Machine Learning Dimensionality Reduction
High-D Data

Dimensionality Reduction

Dimensionality reduction techniques help you simplify high‑dimensional data, speed up models and reduce overfitting while preserving as much structure as possible.

Why Reduce Dimensions?

  • High‑dimensional data can lead to the curse of dimensionality for distance‑based methods like KNN and clustering.
  • Redundant or noisy features can harm model performance.
  • Reduced dimensions make visualization and interpretation easier.

t-SNE for Visualization

t‑SNE is a non‑linear technique mainly used for 2D/3D visualization of high‑dimensional data.

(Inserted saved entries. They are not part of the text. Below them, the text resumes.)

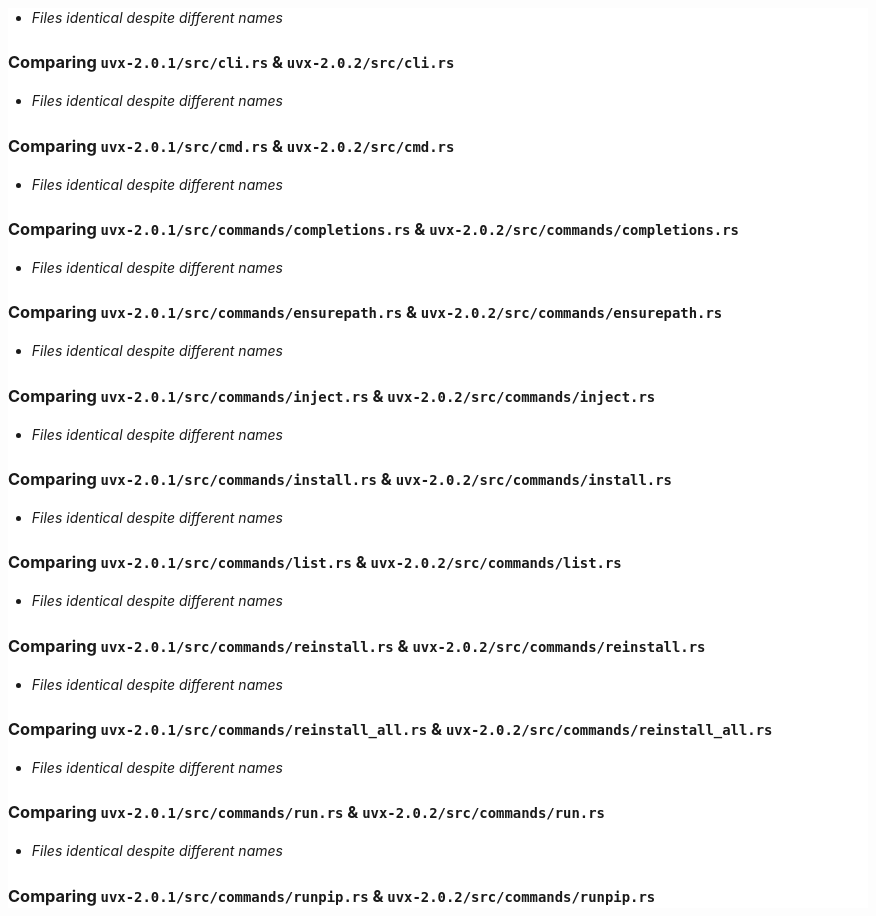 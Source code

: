  * *Files identical despite different names*

### Comparing `uvx-2.0.1/src/cli.rs` & `uvx-2.0.2/src/cli.rs`

 * *Files identical despite different names*

### Comparing `uvx-2.0.1/src/cmd.rs` & `uvx-2.0.2/src/cmd.rs`

 * *Files identical despite different names*

### Comparing `uvx-2.0.1/src/commands/completions.rs` & `uvx-2.0.2/src/commands/completions.rs`

 * *Files identical despite different names*

### Comparing `uvx-2.0.1/src/commands/ensurepath.rs` & `uvx-2.0.2/src/commands/ensurepath.rs`

 * *Files identical despite different names*

### Comparing `uvx-2.0.1/src/commands/inject.rs` & `uvx-2.0.2/src/commands/inject.rs`

 * *Files identical despite different names*

### Comparing `uvx-2.0.1/src/commands/install.rs` & `uvx-2.0.2/src/commands/install.rs`

 * *Files identical despite different names*

### Comparing `uvx-2.0.1/src/commands/list.rs` & `uvx-2.0.2/src/commands/list.rs`

 * *Files identical despite different names*

### Comparing `uvx-2.0.1/src/commands/reinstall.rs` & `uvx-2.0.2/src/commands/reinstall.rs`

 * *Files identical despite different names*

### Comparing `uvx-2.0.1/src/commands/reinstall_all.rs` & `uvx-2.0.2/src/commands/reinstall_all.rs`

 * *Files identical despite different names*

### Comparing `uvx-2.0.1/src/commands/run.rs` & `uvx-2.0.2/src/commands/run.rs`

 * *Files identical despite different names*

### Comparing `uvx-2.0.1/src/commands/runpip.rs` & `uvx-2.0.2/src/commands/runpip.rs`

  • Good at preserving local neighbourhood structure.
  • Not ideal as a preprocessing step for supervised models (mainly for visualization).
from sklearn.manifold import TSNE

tsne = TSNE(
    n_components=2,
    perplexity=30,
    learning_rate=200,
    random_state=42
)
X_tsne = tsne.fit_transform(X_scaled)

Feature Selection vs Feature Extraction

  • Feature selection: keep or drop original features (e.g. using mutual information, model‑based importance).
  • Feature extraction: create new features from combinations of the originals (e.g. PCA, autoencoders).

Practical Workflow

  • Always start with exploratory data analysis to understand feature distributions and correlations.
  • Try simple feature selection (drop constant / duplicate / highly correlated features) before heavier methods.
  • Use PCA or t‑SNE primarily for visualization and insight; validate any dimensionality reduction choice with downstream model performance.